The Zoological Society of Pittsburgh’s board of directors announced that it has selected Goodman to serve as the eighth director of the Pittsburgh Zoo & PPG Aquarium. He will succeed Dr. Barbara Baker, who served the zoo for 31 years and announced her retirement in June. The zoo opened in 1898.

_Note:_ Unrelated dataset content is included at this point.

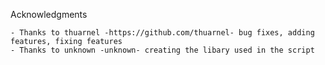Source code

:Acknowledgments
    
    - Thanks to thuarnel -https://github.com/thuarnel- bug fixes, adding features, fixing features
    - Thanks to unknown -unknown- creating the libary used in the script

Goodman, who assumes his new role Oct. 1, has served as the executive director of the Roger Williams Park Zoo in Providence, Rhode Island, the nation’s third-oldest zoo, since 2013. Before that, Goodman left his mark in the field by turning around the aging Turtle Back Zoo, and serving as assistant director of the Potawatomi Zoo in South Bend, Indiana.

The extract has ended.